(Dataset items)
+++

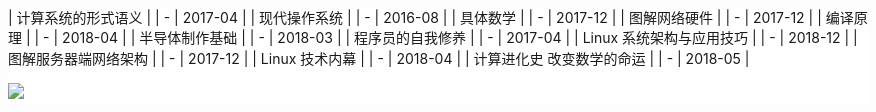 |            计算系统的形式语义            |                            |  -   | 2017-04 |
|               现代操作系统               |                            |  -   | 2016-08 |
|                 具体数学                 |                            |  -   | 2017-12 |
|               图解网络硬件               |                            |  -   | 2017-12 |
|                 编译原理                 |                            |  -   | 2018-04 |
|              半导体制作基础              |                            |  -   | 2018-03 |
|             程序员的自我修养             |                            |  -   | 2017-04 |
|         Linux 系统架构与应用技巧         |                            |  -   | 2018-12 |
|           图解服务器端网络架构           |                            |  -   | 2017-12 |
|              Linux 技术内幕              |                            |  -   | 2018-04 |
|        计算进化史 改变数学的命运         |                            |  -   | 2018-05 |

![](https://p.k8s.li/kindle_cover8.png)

+++

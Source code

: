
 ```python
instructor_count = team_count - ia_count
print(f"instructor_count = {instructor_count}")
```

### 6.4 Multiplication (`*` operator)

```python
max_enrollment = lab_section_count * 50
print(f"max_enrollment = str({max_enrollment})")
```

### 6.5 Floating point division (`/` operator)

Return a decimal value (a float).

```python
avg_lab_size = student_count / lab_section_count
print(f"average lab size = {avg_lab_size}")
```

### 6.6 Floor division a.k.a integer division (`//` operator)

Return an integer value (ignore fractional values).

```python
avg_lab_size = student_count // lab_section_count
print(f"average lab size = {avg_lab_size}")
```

+++

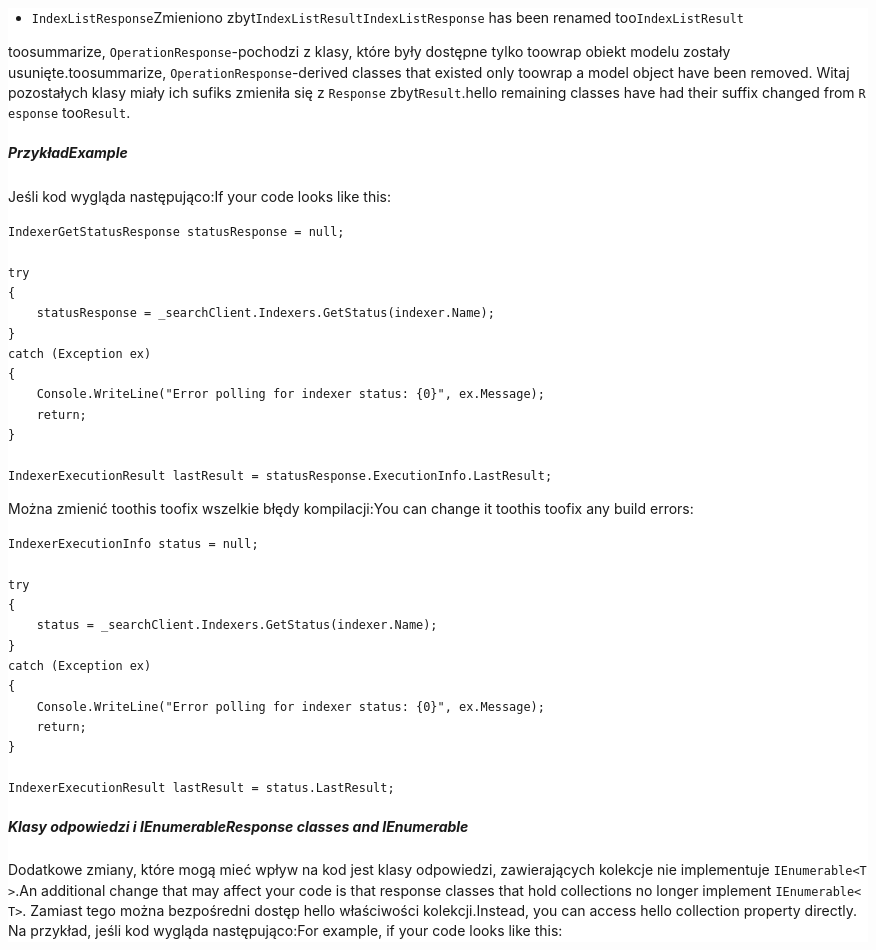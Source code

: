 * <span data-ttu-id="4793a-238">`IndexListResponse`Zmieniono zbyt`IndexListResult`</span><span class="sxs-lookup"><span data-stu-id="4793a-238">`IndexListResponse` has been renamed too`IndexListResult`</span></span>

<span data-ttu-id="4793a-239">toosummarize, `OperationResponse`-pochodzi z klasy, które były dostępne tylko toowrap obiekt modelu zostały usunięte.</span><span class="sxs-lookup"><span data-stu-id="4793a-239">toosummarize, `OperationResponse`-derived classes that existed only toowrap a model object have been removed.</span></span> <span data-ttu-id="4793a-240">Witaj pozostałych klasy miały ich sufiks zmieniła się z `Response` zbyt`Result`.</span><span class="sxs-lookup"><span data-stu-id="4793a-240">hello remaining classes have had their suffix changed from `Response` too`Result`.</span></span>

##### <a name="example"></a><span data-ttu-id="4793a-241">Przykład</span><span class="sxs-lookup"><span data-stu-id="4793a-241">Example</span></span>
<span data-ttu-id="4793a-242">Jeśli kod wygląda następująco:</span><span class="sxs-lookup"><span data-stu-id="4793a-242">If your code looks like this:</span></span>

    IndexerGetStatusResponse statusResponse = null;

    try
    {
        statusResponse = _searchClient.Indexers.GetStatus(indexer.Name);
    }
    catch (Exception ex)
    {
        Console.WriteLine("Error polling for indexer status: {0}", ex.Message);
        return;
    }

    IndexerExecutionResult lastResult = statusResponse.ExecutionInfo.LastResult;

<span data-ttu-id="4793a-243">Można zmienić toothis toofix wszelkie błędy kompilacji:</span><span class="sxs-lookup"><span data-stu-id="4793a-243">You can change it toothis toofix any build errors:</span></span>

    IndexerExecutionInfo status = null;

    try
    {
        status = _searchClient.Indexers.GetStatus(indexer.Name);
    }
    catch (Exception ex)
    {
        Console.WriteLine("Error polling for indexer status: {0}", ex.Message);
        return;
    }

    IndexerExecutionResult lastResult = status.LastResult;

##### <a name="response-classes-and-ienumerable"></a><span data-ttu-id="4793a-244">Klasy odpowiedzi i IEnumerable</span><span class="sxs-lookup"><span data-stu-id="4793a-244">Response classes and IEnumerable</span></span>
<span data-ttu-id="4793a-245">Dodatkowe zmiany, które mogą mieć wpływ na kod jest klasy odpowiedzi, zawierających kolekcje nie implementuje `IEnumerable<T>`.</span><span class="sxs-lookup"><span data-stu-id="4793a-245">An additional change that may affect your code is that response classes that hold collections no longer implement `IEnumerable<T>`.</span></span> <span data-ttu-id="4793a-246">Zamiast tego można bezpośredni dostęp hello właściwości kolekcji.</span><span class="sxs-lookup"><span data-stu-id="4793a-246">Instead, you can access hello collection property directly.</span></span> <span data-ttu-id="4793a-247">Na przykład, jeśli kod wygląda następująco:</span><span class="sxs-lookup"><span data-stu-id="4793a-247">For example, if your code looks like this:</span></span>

+++

▶ **PROBLEM TO SOLVE**:
Please count the lines above that contain the word "lastResult", and reply with the number alone.

▶ **RESPONSE BELOW**:
2